▶ [EXERCISE DIRECTIONS] Should the entries contain pictures, leave them out and return exactly the lines from the first through the line holding "2channel. As we".

◇ ◇ ◇ ◇ ◇ ◇ ◇

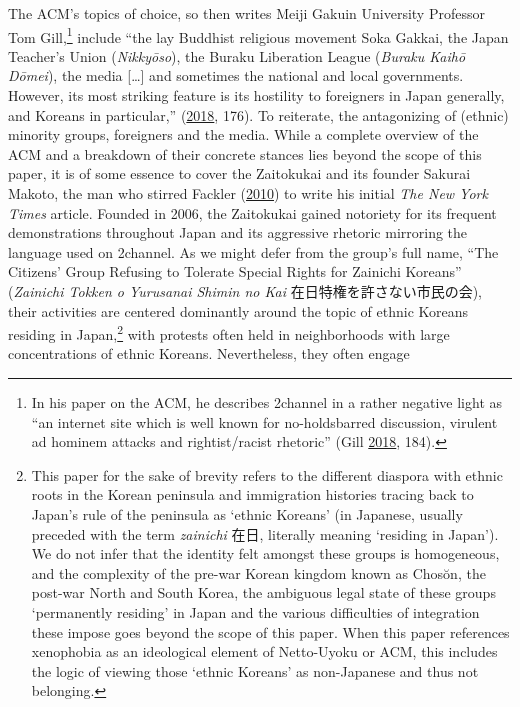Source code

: \documentclass[10pt,british,A4paper,twoside]{memoir}
\begin{document}
The ACM's topics of choice, so then writes Meiji Gakuin University
Professor Tom Gill,\footnote{In his paper on the ACM, he describes
  2channel in a rather negative light as ``an internet site which is
  well known for no-holdsbarred discussion, virulent ad hominem attacks
  and rightist/racist rhetoric'' (Gill
  \protect\hyperlink{ref-gill_nativist_2018}{2018}, 184).} include ``the
lay Buddhist religious movement Soka Gakkai, the Japan Teacher's Union
(\emph{Nikkyōso}), the Buraku Liberation League (\emph{Buraku Kaihō
Dōmei}), the media {[}\ldots{}{]} and sometimes the national and local
governments. However, its most striking feature is its hostility to
foreigners in Japan generally, and Koreans in particular,''
(\protect\hyperlink{ref-gill_nativist_2018}{2018}, 176). To reiterate,
the antagonizing of (ethnic) minority groups, foreigners and the media.
While a complete overview of the ACM and a breakdown of their concrete
stances lies beyond the scope of this paper, it is of some essence to
cover the Zaitokukai and its founder Sakurai Makoto, the man who stirred
Fackler (\protect\hyperlink{ref-fackler_new_2010-1}{2010}) to write his
initial \emph{The New York Times} article. Founded in 2006, the
Zaitokukai gained notoriety for its frequent demonstrations throughout
Japan and its aggressive rhetoric mirroring the language used on
2channel. As we might defer from the group's full name, ``The Citizens'
Group Refusing to Tolerate Special Rights for Zainichi Koreans''
(\emph{Zainichi Tokken o Yurusanai Shimin no Kai}
在日特権を許さない市民の会), their activities are centered dominantly
around the topic of ethnic Koreans residing in Japan,\footnote{This
  paper for the sake of brevity refers to the different diaspora with
  ethnic roots in the Korean peninsula and immigration histories tracing
  back to Japan's rule of the peninsula as `ethnic Koreans' (in
  Japanese, usually preceded with the term \emph{zainichi} 在日,
  literally meaning `residing in Japan'). We do not infer that the
  identity felt amongst these groups is homogeneous, and the complexity
  of the pre-war Korean kingdom known as Chosŏn, the post-war North and
  South Korea, the ambiguous legal state of these groups `permanently
  residing' in Japan and the various difficulties of integration these
  impose goes beyond the scope of this paper. When this paper references
  xenophobia as an ideological element of Netto-Uyoku or ACM, this
  includes the logic of viewing those `ethnic Koreans' as non-Japanese
  and thus not belonging.} with protests often held in neighborhoods with
large concentrations of ethnic Koreans. Nevertheless, they often engage
\end{document}
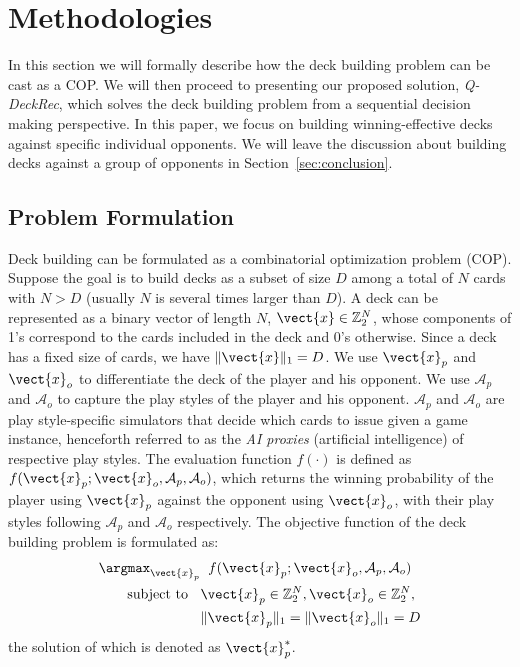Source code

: 

\section{Methodologies}\label{sec:method}
In this section we will formally describe how the deck building problem can be cast as a COP. We will then proceed to presenting our proposed solution, \textit{Q-DeckRec}, which solves the deck building problem from a sequential decision making perspective. In this paper, we focus on building winning-effective decks against specific individual opponents. We will leave the discussion about building decks against a group of opponents in Section~\ref{sec:conclusion}. 

\subsection{Problem Formulation}
Deck building can be formulated as a combinatorial optimization problem (COP). 
Suppose the goal is to build decks as a subset of size $D$ among a total of $N$ cards with $N > D $ (usually $N$ is several times larger than $D$). A deck can be represented as a binary vector of length $N$, $ \vect{x} \in \mathbb{Z}_2^N$, whose components of 1's correspond to the cards included in the deck and 0's otherwise. Since a deck has a fixed size of cards, we have $\|\vect{x}\|_1=D$. We use $\vect{x}_p$ and $\vect{x}_o$ to differentiate the deck of the player and his opponent. We use $\mathcal{A}_p$ and $\mathcal{A}_o$ to capture the play styles of the player and his opponent. $\mathcal{A}_p$ and $\mathcal{A}_o$ are play style-specific simulators that decide which cards to issue given a game instance, henceforth referred to as the \textit{AI proxies} (artificial intelligence) of respective play styles. The evaluation function $f(\cdot)$ is defined as $f(\vect{x}_p; \vect{x}_o, \mathcal{A}_p, \mathcal{A}_o)$, which returns the winning probability of the player using $\vect{x}_p$ against the opponent using $\vect{x}_o$, with their play styles following $\mathcal{A}_p$ and $\mathcal{A}_o$ respectively. The objective function of the deck building problem is formulated as:
\begin{align}
\begin{split}
\argmax_{\vect{x}_p} & \;\; f(\vect{x}_p; \vect{x}_o, \mathcal{A}_p, \mathcal{A}_o) \\
\text{subject to } \;\;&\vect{x}_p \in \mathbb{Z}_2^N, \vect{x}_o \in \mathbb{Z}_2^N, \\
&\|\vect{x}_p\|_1=\|\vect{x}_o\|_1=D
\end{split}
\label{eqn:obj}
\end{align}
the solution of which is denoted as $\vect{x}_p^*$.

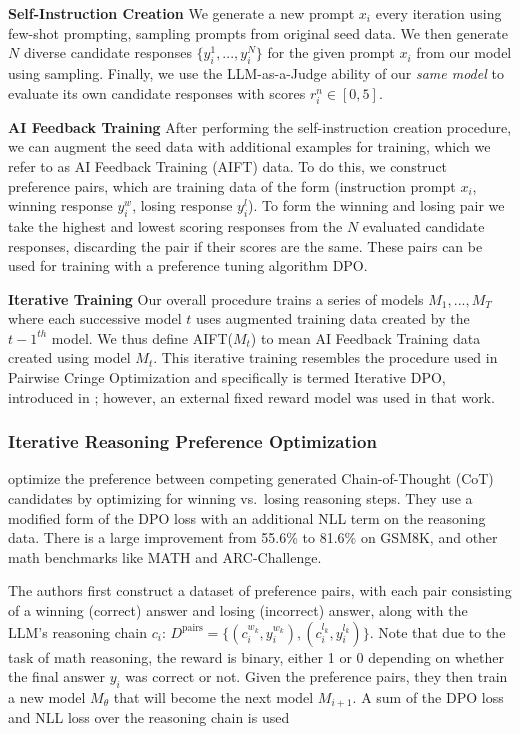 \vspace{1em}
\textbf{Self-Instruction Creation} We generate a new prompt $x_i$ every iteration using few-shot prompting, sampling prompts from original seed data. We then generate $N$ diverse candidate responses $\{y^1_i, ..., y^N_i\}$ for the given prompt $x_i$ from our model using sampling. Finally, we use the LLM-as-a-Judge ability of our \textit{same model} to evaluate its own candidate responses with scores $r^n_i \in [0, 5]$.

\vspace{1em}
\textbf{AI Feedback Training}
After performing the self-instruction creation procedure, we can augment the seed data with additional examples for training, which we refer to as AI Feedback Training (AIFT) data. To do this, we construct preference pairs, which are training data of the form (instruction prompt $x_i$, winning response $y^w_i$, losing response $y^l_i$). To form the winning and losing pair we take the highest and lowest scoring responses from the $N$ evaluated candidate responses, discarding the pair if their scores are the same. These pairs can be used for training with a preference tuning algorithm DPO.

\vspace{1em}
\textbf{Iterative Training}
Our overall procedure trains a series of models $M_1, ..., M_T$ where each successive model $t$ uses augmented training data created by the $t-1^{th}$ model. We thus define AIFT($M_t$) to mean AI Feedback Training data created using model $M_t$. This iterative training resembles the procedure used in Pairwise Cringe Optimization and specifically is termed Iterative DPO, introduced in \autocite{xu2024thingscringeothersiterative}; however, an external fixed reward model was used in that work.

\subsubsection{Iterative Reasoning Preference Optimization}

\autocite{pang2024iterativereasoningpreferenceoptimization} optimize the preference between competing generated Chain-of-Thought (CoT) candidates by optimizing for winning vs.\ losing reasoning steps. They use a modified form of the DPO loss with an additional NLL term on the reasoning data. There is a large improvement from 55.6\% to 81.6\% on GSM8K, and other math benchmarks like MATH and ARC-Challenge.

The authors first construct a dataset of preference pairs, with each pair consisting of a winning (correct) answer and losing (incorrect) answer, along with the LLM's reasoning chain $c_i$: $D^{\text{pairs}} = \{(c_i^{w_k}, y_i^{w_k}), (c_i^{l_k}, y_i^{l_k})\}$. Note that due to the task of math reasoning, the reward is binary, either 1 or 0 depending on whether the final answer $y_i$ was correct or not. Given the preference pairs, they then train a new model $M_\theta$ that will become the next model $M_{i+1}$. A sum of the DPO loss and NLL loss over the reasoning chain is used

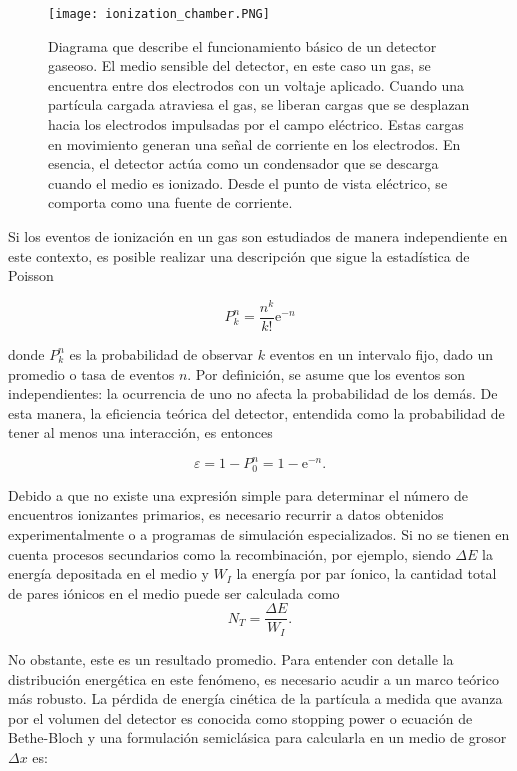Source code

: \documentclass{article}
\begin{document}
\begin{figure}[H]
    \centering
    \texttt{[image: ionization\_chamber.PNG]}
    \caption{Diagrama que describe el funcionamiento básico de un detector gaseoso. El medio sensible del detector, en este caso un gas, se encuentra entre dos electrodos con un voltaje aplicado. Cuando una partícula cargada atraviesa el gas, se liberan cargas que se desplazan hacia los electrodos impulsadas por el campo eléctrico. Estas cargas en movimiento generan una señal de corriente en los electrodos. En esencia, el detector actúa como un condensador que se descarga cuando el medio es ionizado. Desde el punto de vista eléctrico, se comporta como una fuente de corriente.}
    \label{fig:ionization_chamber1}
\end{figure}

\noindent Si los eventos de ionización en un gas son estudiados de manera independiente en este contexto, es posible realizar una descripción que sigue la estadística de Poisson

\begin{equation}
    \label{eq:poisson}
    P_k^n=\frac{n^k}{k!} \mathrm{e}^{-n}
\end{equation}

\noindent donde $ P_k^n$ es la probabilidad de observar $k$ eventos en un intervalo fijo, dado un promedio o tasa de eventos $n$. Por definición, se asume que los eventos son independientes: la ocurrencia de uno no afecta la probabilidad de los demás. De esta manera, la eficiencia teórica del detector, entendida como la probabilidad de tener al menos una interacción, es entonces

\begin{equation}
    \label{eq:det_eff}
    \varepsilon=1-P_0^n=1-\mathrm{e}^{-n} .
\end{equation}

\noindent Debido a que no existe una expresión simple para determinar el número de encuentros ionizantes primarios, es necesario recurrir a datos obtenidos experimentalmente o a programas de simulación especializados. Si no se tienen en cuenta procesos secundarios como la recombinación, por ejemplo, siendo $\Delta E$ la energía depositada en el medio y $W_{I}$ la energía por par íonico, la cantidad total de pares iónicos en el medio puede ser calculada como 
\begin{equation}
    \label{eq:num_ion}
    N_{T} = \frac{\Delta E}{W_{I}}.
\end{equation}

\noindent No obstante, este es un resultado promedio. Para entender con detalle la distribución energética en este fenómeno, es necesario acudir a un marco teórico más robusto. La pérdida de energía cinética de la partícula a medida que avanza por el volumen del detector es conocida como stopping power o ecuación de Bethe-Bloch y una formulación semiclásica para calcularla en un medio de grosor $\Delta x$ es: 
\end{document}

◇ ◇ ◇ ◇ ◇ ◇ ◇

▶ [WORKED SOLUTION]
Source code

: \documentclass[10pt,british,A4paper,twoside]{memoir}
\begin{document}
The ACM's topics of choice, so then writes Meiji Gakuin University
Professor Tom Gill,\footnote{In his paper on the ACM, he describes
  2channel in a rather negative light as ``an internet site which is
  well known for no-holdsbarred discussion, virulent ad hominem attacks
  and rightist/racist rhetoric'' (Gill
  \protect\hyperlink{ref-gill_nativist_2018}{2018}, 184).} include ``the
lay Buddhist religious movement Soka Gakkai, the Japan Teacher's Union
(\emph{Nikkyōso}), the Buraku Liberation League (\emph{Buraku Kaihō
Dōmei}), the media {[}\ldots{}{]} and sometimes the national and local
governments. However, its most striking feature is its hostility to
foreigners in Japan generally, and Koreans in particular,''
(\protect\hyperlink{ref-gill_nativist_2018}{2018}, 176). To reiterate,
the antagonizing of (ethnic) minority groups, foreigners and the media.
While a complete overview of the ACM and a breakdown of their concrete
stances lies beyond the scope of this paper, it is of some essence to
cover the Zaitokukai and its founder Sakurai Makoto, the man who stirred
Fackler (\protect\hyperlink{ref-fackler_new_2010-1}{2010}) to write his
initial \emph{The New York Times} article. Founded in 2006, the
Zaitokukai gained notoriety for its frequent demonstrations throughout
Japan and its aggressive rhetoric mirroring the language used on
2channel. As we might defer from the group's full name, ``The Citizens'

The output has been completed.